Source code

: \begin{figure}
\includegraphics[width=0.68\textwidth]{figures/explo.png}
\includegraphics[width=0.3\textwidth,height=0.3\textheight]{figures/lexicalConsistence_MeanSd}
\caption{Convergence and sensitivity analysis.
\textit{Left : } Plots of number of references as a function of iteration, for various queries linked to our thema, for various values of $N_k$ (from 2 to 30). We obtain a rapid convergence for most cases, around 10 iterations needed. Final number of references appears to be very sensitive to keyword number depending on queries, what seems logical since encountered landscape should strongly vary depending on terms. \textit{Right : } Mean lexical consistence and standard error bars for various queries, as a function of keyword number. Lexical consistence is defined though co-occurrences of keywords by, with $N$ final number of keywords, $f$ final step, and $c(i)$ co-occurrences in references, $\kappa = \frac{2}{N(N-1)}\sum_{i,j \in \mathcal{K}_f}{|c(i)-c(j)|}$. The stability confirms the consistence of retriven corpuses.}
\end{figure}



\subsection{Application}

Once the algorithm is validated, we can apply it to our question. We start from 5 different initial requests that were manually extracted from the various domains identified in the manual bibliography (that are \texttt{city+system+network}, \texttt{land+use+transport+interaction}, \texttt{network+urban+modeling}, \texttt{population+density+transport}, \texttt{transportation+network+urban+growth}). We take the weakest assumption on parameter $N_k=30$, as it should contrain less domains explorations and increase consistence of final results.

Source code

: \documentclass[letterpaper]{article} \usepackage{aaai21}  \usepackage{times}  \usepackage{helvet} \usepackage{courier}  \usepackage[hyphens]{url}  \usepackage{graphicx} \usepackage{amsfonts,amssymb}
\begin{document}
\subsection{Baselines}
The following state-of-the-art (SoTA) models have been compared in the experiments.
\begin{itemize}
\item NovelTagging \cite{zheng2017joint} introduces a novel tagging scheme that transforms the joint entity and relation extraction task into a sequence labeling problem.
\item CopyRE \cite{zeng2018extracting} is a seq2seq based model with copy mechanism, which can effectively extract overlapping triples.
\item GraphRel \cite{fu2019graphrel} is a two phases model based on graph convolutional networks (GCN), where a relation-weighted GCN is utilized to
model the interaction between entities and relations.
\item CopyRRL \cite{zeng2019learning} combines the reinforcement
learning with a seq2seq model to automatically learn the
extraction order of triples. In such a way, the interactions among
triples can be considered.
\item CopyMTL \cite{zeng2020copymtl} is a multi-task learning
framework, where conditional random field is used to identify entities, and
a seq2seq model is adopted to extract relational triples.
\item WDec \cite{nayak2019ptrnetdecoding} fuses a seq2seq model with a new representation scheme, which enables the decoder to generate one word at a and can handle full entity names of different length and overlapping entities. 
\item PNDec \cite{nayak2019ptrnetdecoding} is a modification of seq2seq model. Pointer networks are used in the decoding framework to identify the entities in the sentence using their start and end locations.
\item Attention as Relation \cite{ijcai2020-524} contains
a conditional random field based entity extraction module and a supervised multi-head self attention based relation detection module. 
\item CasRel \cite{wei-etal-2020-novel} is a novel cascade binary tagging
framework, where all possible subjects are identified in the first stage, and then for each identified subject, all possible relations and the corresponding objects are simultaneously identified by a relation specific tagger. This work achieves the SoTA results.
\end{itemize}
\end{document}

------------

▶ TASK DETAILS: Could you set down, word for word, only the lines above from the line with "a multi-task learning" to the line with "and overlapping entities.", including both?

▶ ANSWER SECTION:
\item CopyMTL \cite{zeng2020copymtl} is a multi-task learning
framework, where conditional random field is used to identify entities, and
a seq2seq model is adopted to extract relational triples.
\item WDec \cite{nayak2019ptrnetdecoding} fuses a seq2seq model with a new representation scheme, which enables the decoder to generate one word at a and can handle full entity names of different length and overlapping entities. 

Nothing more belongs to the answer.